The interview took place in a bright and slightly too warm day in Coyoacán. We sat down at a lovely café that is also home to the most important feminist independent bookstore in Mexico. The original interview is almost three times longer than what I present here. But even though this is an abridged version, readers can get a full sense of Myers’s thoughtfulness, creativity, and generosity. I hope they enjoy listening to her as much as I did.
Alan Mendoza Sosa (AM): What were your earliest experiences with translation?
Robin Myers (RM): I loved reading as a child, and as a teenager I became especially interested in poetry. In retrospect, I realize I did have experiences of reading poetry in translation, but I didn’t really think about what that meant. As a high school student, somebody had given me a book by the Polish poet Czesław Miłosz, who I loved, and there were a few poems that made a strong impression on me, but I don’t remember actually stopping to think about who had made that happen in English.

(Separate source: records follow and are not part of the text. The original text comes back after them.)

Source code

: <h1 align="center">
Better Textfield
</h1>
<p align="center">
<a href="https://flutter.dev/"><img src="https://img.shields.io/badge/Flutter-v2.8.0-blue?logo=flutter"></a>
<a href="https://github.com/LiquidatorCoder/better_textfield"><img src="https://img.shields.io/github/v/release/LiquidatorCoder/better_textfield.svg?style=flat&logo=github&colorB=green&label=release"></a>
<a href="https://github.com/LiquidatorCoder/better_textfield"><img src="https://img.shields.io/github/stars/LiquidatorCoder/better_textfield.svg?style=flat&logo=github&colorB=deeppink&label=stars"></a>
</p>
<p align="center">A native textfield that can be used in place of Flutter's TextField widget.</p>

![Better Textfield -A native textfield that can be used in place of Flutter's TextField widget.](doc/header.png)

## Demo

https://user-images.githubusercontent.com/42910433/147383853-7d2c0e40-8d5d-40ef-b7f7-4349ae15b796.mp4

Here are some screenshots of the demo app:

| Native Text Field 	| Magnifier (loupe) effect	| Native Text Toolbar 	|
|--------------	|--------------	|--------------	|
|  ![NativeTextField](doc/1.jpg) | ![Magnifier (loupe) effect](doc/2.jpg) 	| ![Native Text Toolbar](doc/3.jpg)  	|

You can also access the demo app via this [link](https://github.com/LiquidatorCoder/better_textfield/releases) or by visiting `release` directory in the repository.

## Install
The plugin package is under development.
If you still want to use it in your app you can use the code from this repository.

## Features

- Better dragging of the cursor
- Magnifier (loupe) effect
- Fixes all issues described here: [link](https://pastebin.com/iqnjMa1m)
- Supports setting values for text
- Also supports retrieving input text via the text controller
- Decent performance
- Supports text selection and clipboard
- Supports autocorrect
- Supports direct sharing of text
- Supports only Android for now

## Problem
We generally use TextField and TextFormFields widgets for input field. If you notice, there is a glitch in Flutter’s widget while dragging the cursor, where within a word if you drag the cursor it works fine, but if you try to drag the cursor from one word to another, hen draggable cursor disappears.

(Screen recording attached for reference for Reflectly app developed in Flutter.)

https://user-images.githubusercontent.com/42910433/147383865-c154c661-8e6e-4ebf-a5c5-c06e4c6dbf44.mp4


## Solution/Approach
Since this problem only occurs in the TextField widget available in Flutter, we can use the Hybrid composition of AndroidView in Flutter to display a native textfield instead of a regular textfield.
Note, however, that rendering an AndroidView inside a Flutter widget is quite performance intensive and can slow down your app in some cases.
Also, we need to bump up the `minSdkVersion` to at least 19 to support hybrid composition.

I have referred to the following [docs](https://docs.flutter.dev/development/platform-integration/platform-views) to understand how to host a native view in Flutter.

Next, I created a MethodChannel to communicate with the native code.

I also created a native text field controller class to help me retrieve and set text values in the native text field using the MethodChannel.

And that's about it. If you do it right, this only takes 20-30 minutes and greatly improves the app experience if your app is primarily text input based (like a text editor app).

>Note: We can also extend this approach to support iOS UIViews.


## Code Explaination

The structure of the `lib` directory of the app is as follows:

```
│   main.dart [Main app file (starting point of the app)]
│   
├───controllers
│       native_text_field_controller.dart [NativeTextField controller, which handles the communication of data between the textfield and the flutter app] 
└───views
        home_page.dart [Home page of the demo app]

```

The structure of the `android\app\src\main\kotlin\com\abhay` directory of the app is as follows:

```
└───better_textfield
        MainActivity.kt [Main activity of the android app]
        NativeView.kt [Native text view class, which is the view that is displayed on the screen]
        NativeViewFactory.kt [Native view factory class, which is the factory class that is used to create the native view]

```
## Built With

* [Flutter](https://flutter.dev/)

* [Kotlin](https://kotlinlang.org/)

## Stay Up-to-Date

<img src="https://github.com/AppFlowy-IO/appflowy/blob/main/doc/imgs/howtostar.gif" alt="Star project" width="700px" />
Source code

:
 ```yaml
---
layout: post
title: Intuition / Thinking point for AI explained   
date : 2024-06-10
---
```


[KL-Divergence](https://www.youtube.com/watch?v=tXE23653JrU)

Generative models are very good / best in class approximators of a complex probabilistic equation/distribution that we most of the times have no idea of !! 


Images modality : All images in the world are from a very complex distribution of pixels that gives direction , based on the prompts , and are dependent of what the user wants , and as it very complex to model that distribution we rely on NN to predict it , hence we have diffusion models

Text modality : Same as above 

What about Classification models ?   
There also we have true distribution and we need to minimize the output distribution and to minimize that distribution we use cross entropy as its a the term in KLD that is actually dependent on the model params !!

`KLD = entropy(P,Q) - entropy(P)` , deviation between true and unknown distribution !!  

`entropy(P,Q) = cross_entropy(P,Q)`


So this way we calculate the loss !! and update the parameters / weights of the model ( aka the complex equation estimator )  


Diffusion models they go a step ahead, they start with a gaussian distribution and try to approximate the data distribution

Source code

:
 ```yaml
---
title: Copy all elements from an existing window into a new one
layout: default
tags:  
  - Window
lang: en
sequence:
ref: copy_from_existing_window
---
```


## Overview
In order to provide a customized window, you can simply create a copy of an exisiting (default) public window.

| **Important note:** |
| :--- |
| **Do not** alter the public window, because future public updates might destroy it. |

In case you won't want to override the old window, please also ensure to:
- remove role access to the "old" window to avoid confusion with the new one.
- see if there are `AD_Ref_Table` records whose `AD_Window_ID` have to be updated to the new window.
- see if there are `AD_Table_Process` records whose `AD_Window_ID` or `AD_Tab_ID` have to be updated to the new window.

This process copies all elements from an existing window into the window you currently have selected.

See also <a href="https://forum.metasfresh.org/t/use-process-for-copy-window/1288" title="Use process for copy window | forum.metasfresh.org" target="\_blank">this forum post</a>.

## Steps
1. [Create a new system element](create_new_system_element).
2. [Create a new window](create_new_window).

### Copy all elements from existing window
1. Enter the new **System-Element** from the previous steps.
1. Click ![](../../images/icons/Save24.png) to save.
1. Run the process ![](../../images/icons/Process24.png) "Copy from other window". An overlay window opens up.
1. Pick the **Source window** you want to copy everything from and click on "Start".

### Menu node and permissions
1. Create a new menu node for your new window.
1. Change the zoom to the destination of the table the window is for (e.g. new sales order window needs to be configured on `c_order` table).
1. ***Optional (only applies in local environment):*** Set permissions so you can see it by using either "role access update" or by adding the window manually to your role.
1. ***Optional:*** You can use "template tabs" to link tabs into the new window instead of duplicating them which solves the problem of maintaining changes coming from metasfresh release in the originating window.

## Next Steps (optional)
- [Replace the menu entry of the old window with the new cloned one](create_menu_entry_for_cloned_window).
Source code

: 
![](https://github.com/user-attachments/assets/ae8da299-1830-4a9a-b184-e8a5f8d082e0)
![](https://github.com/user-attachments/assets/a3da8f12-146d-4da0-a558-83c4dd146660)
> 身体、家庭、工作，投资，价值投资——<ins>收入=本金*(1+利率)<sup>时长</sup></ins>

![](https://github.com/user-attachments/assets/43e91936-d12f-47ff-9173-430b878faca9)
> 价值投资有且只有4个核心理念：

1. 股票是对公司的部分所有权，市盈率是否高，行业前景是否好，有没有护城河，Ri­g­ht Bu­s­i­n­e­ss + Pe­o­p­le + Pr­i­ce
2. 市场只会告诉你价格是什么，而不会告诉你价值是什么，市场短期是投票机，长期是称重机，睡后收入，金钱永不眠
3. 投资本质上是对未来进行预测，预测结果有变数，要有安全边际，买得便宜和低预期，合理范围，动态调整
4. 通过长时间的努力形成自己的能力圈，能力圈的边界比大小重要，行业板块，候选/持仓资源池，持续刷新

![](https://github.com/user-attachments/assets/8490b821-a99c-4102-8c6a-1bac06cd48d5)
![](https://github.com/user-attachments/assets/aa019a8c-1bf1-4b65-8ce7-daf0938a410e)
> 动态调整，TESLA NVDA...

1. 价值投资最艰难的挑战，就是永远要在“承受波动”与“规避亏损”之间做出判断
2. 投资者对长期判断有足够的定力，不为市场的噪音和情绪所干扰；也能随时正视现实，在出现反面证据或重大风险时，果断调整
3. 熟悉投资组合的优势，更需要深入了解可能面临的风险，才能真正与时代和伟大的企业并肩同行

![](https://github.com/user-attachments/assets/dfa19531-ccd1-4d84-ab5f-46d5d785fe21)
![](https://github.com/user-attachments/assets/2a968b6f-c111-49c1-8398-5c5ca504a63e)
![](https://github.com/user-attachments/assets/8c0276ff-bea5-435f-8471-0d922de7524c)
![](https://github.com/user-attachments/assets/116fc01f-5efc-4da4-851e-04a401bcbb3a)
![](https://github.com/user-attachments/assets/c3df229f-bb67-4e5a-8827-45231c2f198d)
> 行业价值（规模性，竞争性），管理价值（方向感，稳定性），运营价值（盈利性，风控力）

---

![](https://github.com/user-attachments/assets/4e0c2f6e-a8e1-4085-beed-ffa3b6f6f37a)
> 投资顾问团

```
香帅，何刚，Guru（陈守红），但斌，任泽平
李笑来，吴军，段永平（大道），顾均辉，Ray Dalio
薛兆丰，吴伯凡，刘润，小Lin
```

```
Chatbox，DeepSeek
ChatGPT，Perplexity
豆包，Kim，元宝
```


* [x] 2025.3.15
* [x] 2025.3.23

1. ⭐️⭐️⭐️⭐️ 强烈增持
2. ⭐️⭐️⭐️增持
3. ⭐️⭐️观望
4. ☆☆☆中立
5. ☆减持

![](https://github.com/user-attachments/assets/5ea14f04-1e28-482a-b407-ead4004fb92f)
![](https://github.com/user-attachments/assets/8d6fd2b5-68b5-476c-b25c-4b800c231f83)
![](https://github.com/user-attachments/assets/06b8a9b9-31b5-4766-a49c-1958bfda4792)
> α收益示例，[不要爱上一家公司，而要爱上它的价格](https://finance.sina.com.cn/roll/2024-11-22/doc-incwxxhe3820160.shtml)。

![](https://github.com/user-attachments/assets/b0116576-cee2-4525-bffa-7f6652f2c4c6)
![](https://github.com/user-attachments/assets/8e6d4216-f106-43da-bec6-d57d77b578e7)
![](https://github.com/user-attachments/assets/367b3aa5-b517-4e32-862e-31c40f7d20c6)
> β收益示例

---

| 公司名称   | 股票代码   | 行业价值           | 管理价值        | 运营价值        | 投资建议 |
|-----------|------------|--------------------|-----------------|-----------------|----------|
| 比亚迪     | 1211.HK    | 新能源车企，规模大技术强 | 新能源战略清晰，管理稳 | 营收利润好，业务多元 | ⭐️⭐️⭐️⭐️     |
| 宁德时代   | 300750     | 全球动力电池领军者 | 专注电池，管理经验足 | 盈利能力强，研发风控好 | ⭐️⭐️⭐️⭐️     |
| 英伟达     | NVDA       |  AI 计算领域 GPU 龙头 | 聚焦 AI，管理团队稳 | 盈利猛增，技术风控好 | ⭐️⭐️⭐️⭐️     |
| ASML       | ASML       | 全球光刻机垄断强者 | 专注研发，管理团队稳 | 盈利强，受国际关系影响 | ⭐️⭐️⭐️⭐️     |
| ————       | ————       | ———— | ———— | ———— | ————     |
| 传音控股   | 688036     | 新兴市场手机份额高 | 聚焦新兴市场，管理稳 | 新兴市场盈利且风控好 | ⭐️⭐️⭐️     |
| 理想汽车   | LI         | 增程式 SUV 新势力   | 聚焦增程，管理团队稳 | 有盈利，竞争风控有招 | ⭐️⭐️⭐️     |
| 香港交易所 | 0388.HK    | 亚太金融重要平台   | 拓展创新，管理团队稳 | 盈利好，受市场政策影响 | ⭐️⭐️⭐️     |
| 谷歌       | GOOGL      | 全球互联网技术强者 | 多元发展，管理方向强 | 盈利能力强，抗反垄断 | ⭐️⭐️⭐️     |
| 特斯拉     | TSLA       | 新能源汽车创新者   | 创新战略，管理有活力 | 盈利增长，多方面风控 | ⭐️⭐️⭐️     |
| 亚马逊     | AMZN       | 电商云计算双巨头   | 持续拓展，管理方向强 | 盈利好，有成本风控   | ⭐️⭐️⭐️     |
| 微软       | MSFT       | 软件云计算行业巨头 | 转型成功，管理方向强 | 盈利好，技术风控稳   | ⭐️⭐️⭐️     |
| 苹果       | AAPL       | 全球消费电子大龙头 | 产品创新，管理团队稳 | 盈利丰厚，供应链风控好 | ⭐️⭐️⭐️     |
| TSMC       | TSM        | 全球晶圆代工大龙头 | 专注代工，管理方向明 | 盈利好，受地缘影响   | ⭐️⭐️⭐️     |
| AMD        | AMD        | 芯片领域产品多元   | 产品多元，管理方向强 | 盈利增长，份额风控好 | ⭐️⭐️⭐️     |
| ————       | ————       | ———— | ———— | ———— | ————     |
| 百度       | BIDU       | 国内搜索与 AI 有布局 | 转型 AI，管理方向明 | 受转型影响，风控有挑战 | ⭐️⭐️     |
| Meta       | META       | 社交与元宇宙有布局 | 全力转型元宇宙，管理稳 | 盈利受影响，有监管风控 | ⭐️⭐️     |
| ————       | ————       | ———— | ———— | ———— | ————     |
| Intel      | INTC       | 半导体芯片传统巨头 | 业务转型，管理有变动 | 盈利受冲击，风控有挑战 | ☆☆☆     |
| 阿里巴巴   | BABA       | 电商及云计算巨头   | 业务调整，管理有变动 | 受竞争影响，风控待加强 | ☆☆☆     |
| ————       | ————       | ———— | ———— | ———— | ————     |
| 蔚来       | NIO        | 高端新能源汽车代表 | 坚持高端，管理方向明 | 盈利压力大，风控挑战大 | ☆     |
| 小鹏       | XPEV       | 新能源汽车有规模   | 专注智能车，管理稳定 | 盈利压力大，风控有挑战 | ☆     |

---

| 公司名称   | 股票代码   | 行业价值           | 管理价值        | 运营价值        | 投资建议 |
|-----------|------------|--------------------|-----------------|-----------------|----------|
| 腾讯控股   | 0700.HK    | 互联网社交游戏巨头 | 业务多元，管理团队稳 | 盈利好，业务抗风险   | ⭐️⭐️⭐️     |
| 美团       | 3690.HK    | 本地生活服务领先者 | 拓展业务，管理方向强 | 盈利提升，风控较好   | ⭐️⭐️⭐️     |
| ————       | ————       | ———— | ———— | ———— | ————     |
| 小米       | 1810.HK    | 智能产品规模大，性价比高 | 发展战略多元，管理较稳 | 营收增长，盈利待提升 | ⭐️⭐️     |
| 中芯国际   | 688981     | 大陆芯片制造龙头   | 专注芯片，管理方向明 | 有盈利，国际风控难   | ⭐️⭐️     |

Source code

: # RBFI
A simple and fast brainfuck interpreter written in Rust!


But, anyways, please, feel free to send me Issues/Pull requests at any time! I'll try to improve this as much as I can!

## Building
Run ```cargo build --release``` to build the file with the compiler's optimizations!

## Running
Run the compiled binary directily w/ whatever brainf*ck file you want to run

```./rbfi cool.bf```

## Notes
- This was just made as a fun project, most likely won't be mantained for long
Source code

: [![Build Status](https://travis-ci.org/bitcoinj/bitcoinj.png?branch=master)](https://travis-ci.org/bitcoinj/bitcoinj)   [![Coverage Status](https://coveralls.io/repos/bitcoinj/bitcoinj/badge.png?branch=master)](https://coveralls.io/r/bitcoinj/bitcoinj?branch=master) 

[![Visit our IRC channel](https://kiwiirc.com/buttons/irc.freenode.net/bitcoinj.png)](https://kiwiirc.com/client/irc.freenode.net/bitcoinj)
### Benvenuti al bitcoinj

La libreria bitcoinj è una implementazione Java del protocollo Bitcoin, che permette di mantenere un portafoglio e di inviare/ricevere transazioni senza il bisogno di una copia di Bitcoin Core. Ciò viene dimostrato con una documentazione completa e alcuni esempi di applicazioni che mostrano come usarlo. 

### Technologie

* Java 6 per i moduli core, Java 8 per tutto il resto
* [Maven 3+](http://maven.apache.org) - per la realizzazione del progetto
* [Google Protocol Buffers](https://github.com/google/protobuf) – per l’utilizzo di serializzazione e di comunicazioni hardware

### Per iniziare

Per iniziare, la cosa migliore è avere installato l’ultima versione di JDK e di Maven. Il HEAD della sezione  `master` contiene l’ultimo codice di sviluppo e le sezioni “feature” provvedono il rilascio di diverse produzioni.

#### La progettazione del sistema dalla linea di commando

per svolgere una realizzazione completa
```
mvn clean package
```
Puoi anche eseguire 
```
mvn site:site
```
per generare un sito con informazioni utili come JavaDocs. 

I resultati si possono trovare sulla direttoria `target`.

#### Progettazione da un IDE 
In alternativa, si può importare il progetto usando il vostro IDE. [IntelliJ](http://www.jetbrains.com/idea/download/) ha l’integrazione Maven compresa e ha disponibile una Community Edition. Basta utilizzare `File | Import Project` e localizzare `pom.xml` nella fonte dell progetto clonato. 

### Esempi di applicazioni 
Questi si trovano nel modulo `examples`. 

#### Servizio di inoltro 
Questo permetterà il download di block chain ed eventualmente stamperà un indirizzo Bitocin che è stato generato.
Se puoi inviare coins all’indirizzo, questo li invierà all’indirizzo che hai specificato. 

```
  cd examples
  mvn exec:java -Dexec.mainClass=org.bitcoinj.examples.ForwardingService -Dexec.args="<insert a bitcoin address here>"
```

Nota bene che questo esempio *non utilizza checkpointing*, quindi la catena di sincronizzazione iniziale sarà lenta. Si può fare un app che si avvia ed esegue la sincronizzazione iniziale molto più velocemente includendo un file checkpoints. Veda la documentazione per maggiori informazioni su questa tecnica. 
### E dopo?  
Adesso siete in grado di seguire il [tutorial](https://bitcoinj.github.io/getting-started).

I would say that my path into translation happened in two, for a long time parallel, ways that didn’t actually touch. One was a love of poetry—both reading and writing it—and the other was an interest in Spanish, specifically because I was really curious about Mexico. I have some family history in Mexico, and I wanted to spend time here, and I understood as a kid that that meant I had to learn Spanish as well as I could. So I studied it in school and began reading in Spanish to the extent that we were given literature to read in class. Once I had learned enough Spanish to be able both to read and to speak more comfortably, I had the experience, living in Oaxaca, of coming across a poem in English that I loved and wanting to be able to share it with a Spanish-speaking friend. So my first experience as a translator was translating a poem into Spanish, which I’ve never done ever again.
AM: I read about this poem in one article, and from what I understood you haven’t published it, right? And you are not planning on doing so.
RM: Nope. Somebody else can do a much better job.
AM: But that’s a good question that I often find myself asking. What do you think about translating to a language that isn’t your mother tongue? Because I feel like sometimes people who study or engage with translation fetishize the mother language. Do you know what I mean?
RM: Yes, absolutely. To be honest, I think that’s something I did for a long time. I had this sense of the first language as the “dominant” language, and it’s been through talking with and reading other translators that I’ve come to realize what a problematic way of thinking that is—about language and about the multiplicity of languages in our lives and how multilingual so many people are, and how many different kinds of intimacy there are with different languages. I think it’s been a continual process of moving away from that mindset. In my case, I don’t personally feel very comfortable translating into my second language, but that doesn’t mean I don’t think other people can and should. Or that it isn’t crucial that they do. You know?